[Collected data]
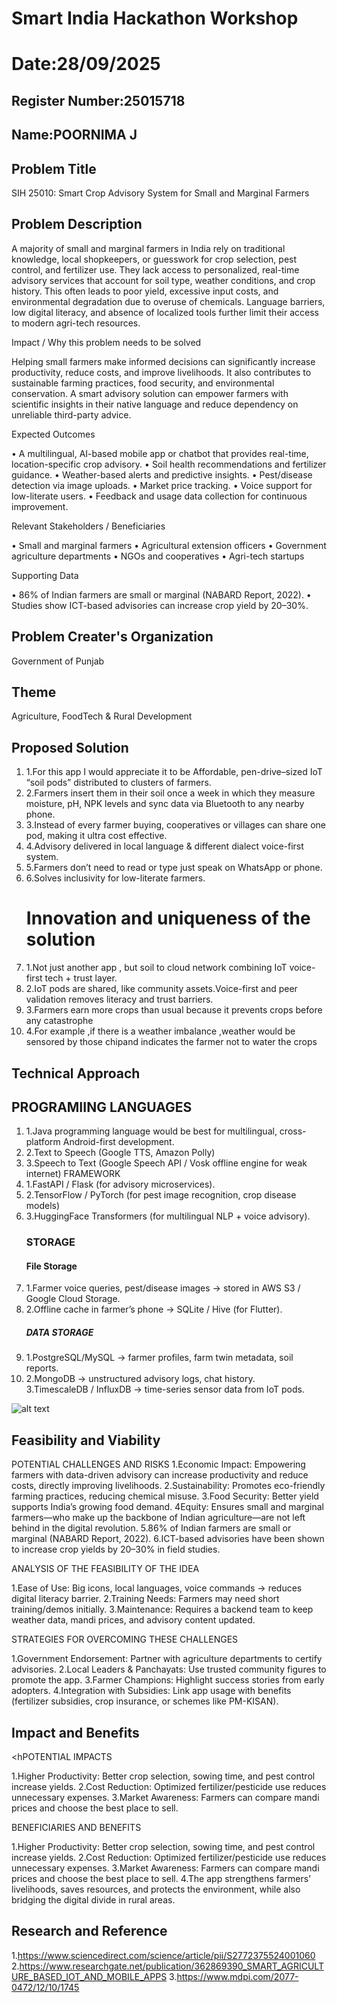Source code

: # Smart India Hackathon Workshop
# Date:28/09/2025
## Register Number:25015718
## Name:POORNIMA J
## Problem Title
SIH 25010: Smart Crop Advisory System for Small and Marginal Farmers
## Problem Description
A majority of small and marginal farmers in India rely on traditional knowledge, local shopkeepers, or guesswork for crop selection, pest control, and fertilizer use. They lack access to personalized, real-time advisory services that account for soil type, weather conditions, and crop history. This often leads to poor yield, excessive input costs, and environmental degradation due to overuse of chemicals. Language barriers, low digital literacy, and absence of localized tools further limit their access to modern agri-tech resources.

Impact / Why this problem needs to be solved

Helping small farmers make informed decisions can significantly increase productivity, reduce costs, and improve livelihoods. It also contributes to sustainable farming practices, food security, and environmental conservation. A smart advisory solution can empower farmers with scientific insights in their native language and reduce dependency on unreliable third-party advice.

Expected Outcomes

• A multilingual, AI-based mobile app or chatbot that provides real-time, location-specific crop advisory.
• Soil health recommendations and fertilizer guidance.
• Weather-based alerts and predictive insights.
• Pest/disease detection via image uploads.
• Market price tracking.
• Voice support for low-literate users.
• Feedback and usage data collection for continuous improvement.

Relevant Stakeholders / Beneficiaries

• Small and marginal farmers
• Agricultural extension officers
• Government agriculture departments
• NGOs and cooperatives
• Agri-tech startups

Supporting Data

• 86% of Indian farmers are small or marginal (NABARD Report, 2022).
• Studies show ICT-based advisories can increase crop yield by 20–30%.

## Problem Creater's Organization
Government of Punjab

## Theme
Agriculture, FoodTech & Rural Development

## Proposed Solution
<ol> <li>1.For this app I would appreciate it to be Affordable, pen-drive–sized IoT “soil pods” distributed to clusters of farmers.</li>
<li>2.Farmers insert them in their soil once a week in which they measure moisture, pH, NPK levels and   sync data via Bluetooth to any nearby phone.</li>
<li>3.Instead of every farmer buying, cooperatives or villages can share one pod, making it ultra cost effective.</li>
<li>4.Advisory delivered in local language & different dialect voice-first system.
<li>5.Farmers don’t need to read or type just speak on WhatsApp or phone.
<li>6.Solves inclusivity for low-literate farmers.
<h1>Innovation and uniqueness of the solution</h1>
<li>1.Not just another app , but soil to cloud network combining IoT  voice-first tech + trust layer.</li>
<li>2.IoT pods are shared, like community assets.Voice-first and peer validation removes literacy and trust barriers.</li>
<li>3.Farmers earn more crops than usual because it prevents crops before any catastrophe</li>
<li>4.For example ,if there is a weather imbalance ,weather would be sensored by those chipand indicates the farmer not to water the crops</li></ol>

## Technical Approach
<h2>PROGRAMIING LANGUAGES</h2>
<ol><li>1.Java  programming language would be best for multilingual, cross-platform Android-first development.</li>
<li>2.Text to Speech (Google TTS, Amazon Polly)
<li>3.Speech to Text (Google Speech API / Vosk offline engine for weak internet)
FRAMEWORK
<li>1.FastAPI / Flask (for advisory microservices).</li>
<li>2.TensorFlow / PyTorch (for pest image recognition, crop disease models)</li>
<li>3.HuggingFace Transformers (for multilingual NLP + voice advisory).</li>
<h3>STORAGE</h3>
<h4>File Storage</h4>
<li>1.Farmer voice queries, pest/disease images → stored in AWS S3 / Google Cloud Storage.
<li>2.Offline cache in farmer’s phone → SQLite / Hive (for Flutter).</li>
<h5>DATA STORAGE</h5>
<li>1.PostgreSQL/MySQL → farmer profiles, farm twin metadata, soil reports.</li>
<li>2.MongoDB → unstructured advisory logs, chat history.</li>
3.TimescaleDB / InfluxDB → time-series sensor data from IoT pods.</li></ol>

![alt text](<uzhavan app.png>)

## Feasibility and Viability
POTENTIAL CHALLENGES AND RISKS
1.Economic Impact: Empowering farmers with data-driven advisory can increase productivity and reduce costs, directly improving livelihoods.
2.Sustainability: Promotes eco-friendly farming practices, reducing chemical misuse.
3.Food Security: Better yield supports India’s growing food demand.
4Equity: Ensures small and marginal farmers—who make up the backbone of Indian agriculture—are not left behind in the digital revolution.
5.86% of Indian farmers are small or marginal (NABARD Report, 2022).
6.ICT-based advisories have been shown to increase crop yields by 20–30% in field studies.

ANALYSIS OF THE FEASIBILITY OF THE IDEA

1.Ease of Use: Big icons, local languages, voice commands → reduces digital literacy barrier.
2.Training Needs: Farmers may need short training/demos initially.
3.Maintenance: Requires a backend team to keep weather data, mandi prices, and advisory content updated.

STRATEGIES FOR OVERCOMING THESE CHALLENGES

1.Government Endorsement: Partner with agriculture departments to certify advisories.
2.Local Leaders & Panchayats: Use trusted community figures to promote the app.
3.Farmer Champions: Highlight success stories from early adopters.
4.Integration with Subsidies: Link app usage with benefits (fertilizer subsidies, crop insurance, or schemes like PM-KISAN).


## Impact and Benefits

<hPOTENTIAL IMPACTS

1.Higher Productivity: Better crop selection, sowing time, and pest control increase yields.
2.Cost Reduction: Optimized fertilizer/pesticide use reduces unnecessary expenses.
3.Market Awareness: Farmers can compare mandi prices and choose the best place to sell.

BENEFICIARIES AND BENEFITS

1.Higher Productivity: Better crop selection, sowing time, and pest control increase yields.
2.Cost Reduction: Optimized fertilizer/pesticide use reduces unnecessary expenses.
3.Market Awareness: Farmers can compare mandi prices and choose the best place to sell.
4.The app strengthens farmers’ livelihoods, saves resources, and protects the environment, while also bridging the digital divide in rural areas.


## Research and Reference
1.https://www.sciencedirect.com/science/article/pii/S2772375524001060
2.https://www.researchgate.net/publication/362869390_SMART_AGRICULTURE_BASED_IOT_AND_MOBILE_APPS
3.https://www.mdpi.com/2077-0472/12/10/1745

AIM OF THE TASK | Lines that include the word "advisories" are to be extracted from the data above.

RESPONSE TO THIS EXERCISE |
• Studies show ICT-based advisories can increase crop yield by 20–30%.
6.ICT-based advisories have been shown to increase crop yields by 20–30% in field studies.
1.Government Endorsement: Partner with agriculture departments to certify advisories.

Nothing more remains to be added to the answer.